Thursday, September 6, 2012

Get Your Text Data Into Maxima

Comma Separated Value (CSV) files are often a convenient way to move your text data between a variety of software products. The makeup of a CSV file is straightforward and can be observed by opening up a CSV file in a text editor. Excel provides the ability to save a worksheet to a CSV file.

Once your data is in a CSV file, you can read it into Maxima—with a little bit of code.

But, first, some house-keeping. In order to have convenient access to routines that you or someone else has written, you'll want to put the files that contain this code on Maxima's search path. The variables file_search_maxima and file_search_lisp, indicate the paths that Maxima will look through to find code to load. You can affect these values by modifying these during start-up (or any other run-time). Place a file called maxima-init.mac in the location indicated by the environment variable MAXIMA_USERDIR and place some code to the effect of the following in it:

file_search_maxima: 
    append(file_search_maxima, 
           ["fullpathto/Useful/Maxima/Functions/$$$.{mac,mc}"]);
file_search_lisp: 
    append(file_search_lisp, 
           ["fullpathto/Useful/Maxima/Functions/$$$.{o,lisp,lsp}"]);

(See here for more settings and see chapter 32. Runtime Environment.)

To see more about how to interoperate between Lisp and Maxima, see chapter 3 of the Maxima manual. The downloadable sample code shows how to use some of these techniques.

Download the following two files and place them in the directory you have added to your search path.
  1. CSV.lisp
  2. CSV.mac
Start up Maxima and then type and execute:

load(csv);

You will now have access to 4 functions to help you get your text data into Maxima.


Function:
CSVread(filename)
CSVread(filename,linesToSkip)

CSVread will read in the data in the file and turn it into a list of lists of string data. Each line of data becomes a separate list. Optionally, you may specify a positive integer value indicating how many rows to discard, which is handy if your data file contains (possibly multiple) header rows.


Function:
CSVNumberColumns(filename, skips, columnsToKeep)

CSVNumberColumns reads data in from the file specified by filename and skips skips rows of data (which may be 0). Additionally, it will excerpt the file by only retaining the columns requested in the list columnsToKeep.
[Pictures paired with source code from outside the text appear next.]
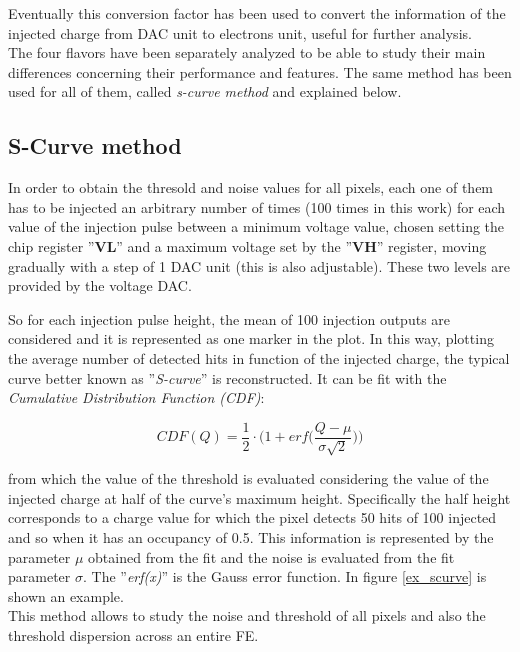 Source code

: Eventually this conversion factor has been used to convert the information of the injected charge from DAC unit to electrons unit, useful for further analysis.
\\
The four flavors have been separately analyzed to be able to study their main differences concerning their performance and features. The same method has been used for all of them, called \textit{s-curve method} and explained below. 


\subsection{S-Curve method} \label{threshold_subsection}

In order to obtain the thresold and noise values for all pixels, each one of them has to be injected an arbitrary number of times (100 times in this work) for each value of the injection pulse between a minimum voltage value, chosen setting the chip register ''\textbf{VL}'' and a maximum voltage set by the ''\textbf{VH}'' register, moving gradually with a step of 1 DAC unit (this is also adjustable). These two levels are provided by the voltage DAC.

So for each injection pulse height, the mean of 100 injection outputs are considered and it is represented as one marker in the plot.  In this way, plotting the average number of detected hits in function of the injected charge, the typical curve better known as ''\textit{S-curve}'' is reconstructed. It can be fit with the \textit{Cumulative Distribution Function (CDF)}:

\begin{equation}
 CDF(Q) = \frac{1}{2} \cdot \bigg(1 + \textit{erf}\bigg(\frac{Q-\mu}{\sigma \sqrt{2}}\bigg)\bigg)
\end{equation}

from which the value of the threshold is evaluated considering the value of the injected charge at half of the curve's maximum height. Specifically the half height corresponds to a charge value for which the pixel detects 50 hits of 100 injected and so when it has an occupancy of 0.5. This information is represented by the parameter $\mu$ obtained from the fit and the noise is evaluated from the fit parameter $\sigma$. The ''\textit{erf(x)}'' is the Gauss error function.  In figure \vref{ex_scurve} is shown an example. \\

This method allows to study the noise and threshold of all pixels and also the threshold dispersion across an entire FE.


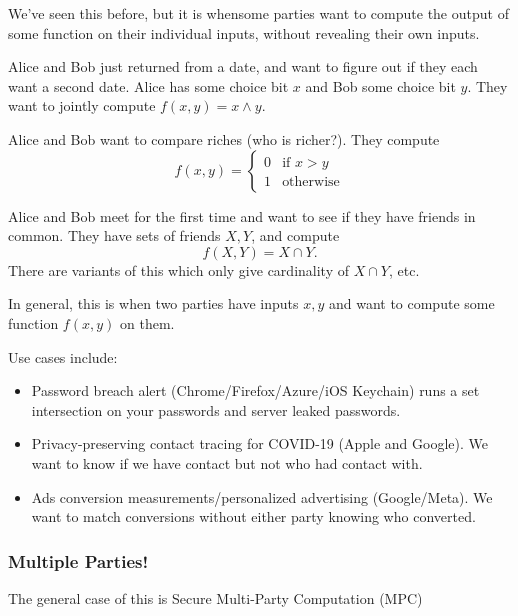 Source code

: We've seen this before, but it is whensome parties want to compute the output of some function on their individual inputs, without revealing their own inputs.

\begin{example}
    Alice and Bob just returned from a date, and want to figure out if they each want a second date. Alice has some choice bit $x$ and Bob some choice bit $y$. They want to jointly compute $f(x, y) = x\land y$.
\end{example}
\begin{example}
    Alice and Bob want to compare riches (who is richer?). They compute
    \[f(x, y) = \begin{cases}
            0 & \text{if }x>y    \\
            1 & \text{otherwise}
        \end{cases}\]
\end{example}
\begin{example}
    Alice and Bob meet for the first time and want to see if they have friends in common. They have sets of friends $X,Y$, and compute
    \[f(X, Y) = X\cap Y.\]
    There are variants of this which only give cardinality of $X\cap Y$, etc.
\end{example}


In general, this is when two parties have inputs $x, y$ and want to compute some function $f(x, y)$ on them.

Use cases include:
\begin{itemize}
    \item Password breach alert (Chrome/Firefox/Azure/iOS Keychain) runs a set intersection on your passwords and server leaked passwords.
    \item Privacy-preserving contact tracing for COVID-19 (Apple and Google). We want to know if we have contact but not who had contact with.
    \item Ads conversion measurements/personalized advertising (Google/Meta). We want to match conversions without either party knowing who converted.
\end{itemize}

\subsubsection{Multiple Parties!}
The general case of this is Secure Multi-Party Computation (MPC)


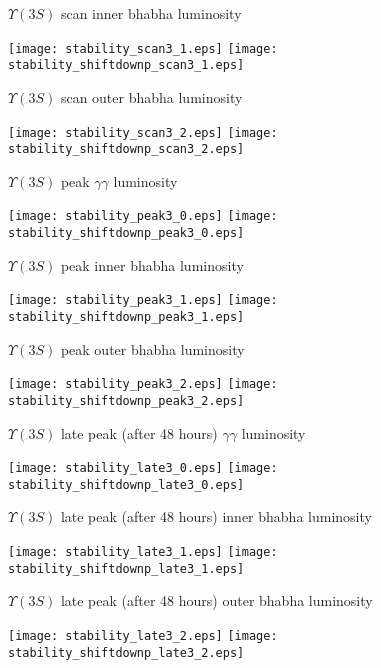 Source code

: \documentclass[12pt]{article}
\begin{document}
\vfill $\Upsilon(3S)$ scan inner bhabha luminosity

\begin{center}
\texttt{[image: stability\_scan3\_1.eps]} \texttt{[image: stability\_shiftdownp\_scan3\_1.eps]}
\end{center}


\vfill $\Upsilon(3S)$ scan outer bhabha luminosity

\begin{center}
\texttt{[image: stability\_scan3\_2.eps]} \texttt{[image: stability\_shiftdownp\_scan3\_2.eps]}
\end{center}

\pagebreak

$\Upsilon(3S)$ peak $\gamma\gamma$ luminosity

\begin{center}
\texttt{[image: stability\_peak3\_0.eps]} \texttt{[image: stability\_shiftdownp\_peak3\_0.eps]}
\end{center}


\vfill $\Upsilon(3S)$ peak inner bhabha luminosity

\begin{center}
\texttt{[image: stability\_peak3\_1.eps]} \texttt{[image: stability\_shiftdownp\_peak3\_1.eps]}
\end{center}


\vfill $\Upsilon(3S)$ peak outer bhabha luminosity

\begin{center}
\texttt{[image: stability\_peak3\_2.eps]} \texttt{[image: stability\_shiftdownp\_peak3\_2.eps]}
\end{center}

\pagebreak

$\Upsilon(3S)$ late peak (after 48 hours) $\gamma\gamma$ luminosity

\begin{center}
\texttt{[image: stability\_late3\_0.eps]} \texttt{[image: stability\_shiftdownp\_late3\_0.eps]}
\end{center}


\vfill $\Upsilon(3S)$ late peak (after 48 hours) inner bhabha luminosity

\begin{center}
\texttt{[image: stability\_late3\_1.eps]} \texttt{[image: stability\_shiftdownp\_late3\_1.eps]}
\end{center}


\vfill $\Upsilon(3S)$ late peak (after 48 hours) outer bhabha luminosity

\begin{center}
\texttt{[image: stability\_late3\_2.eps]} \texttt{[image: stability\_shiftdownp\_late3\_2.eps]}
\end{center}
\end{document}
To keep all of the columns, pass in an empty list ([]). If you want the first and second column only, pass in [1,2]. All data in the columns which are to be retained is expected to be a valid Maxima expression in string form. Numeric or algebraic expressions qualify. Specifically, the data items must be something which the Maxima function parse_string can interpret.


Function:
MakeMatrix(d)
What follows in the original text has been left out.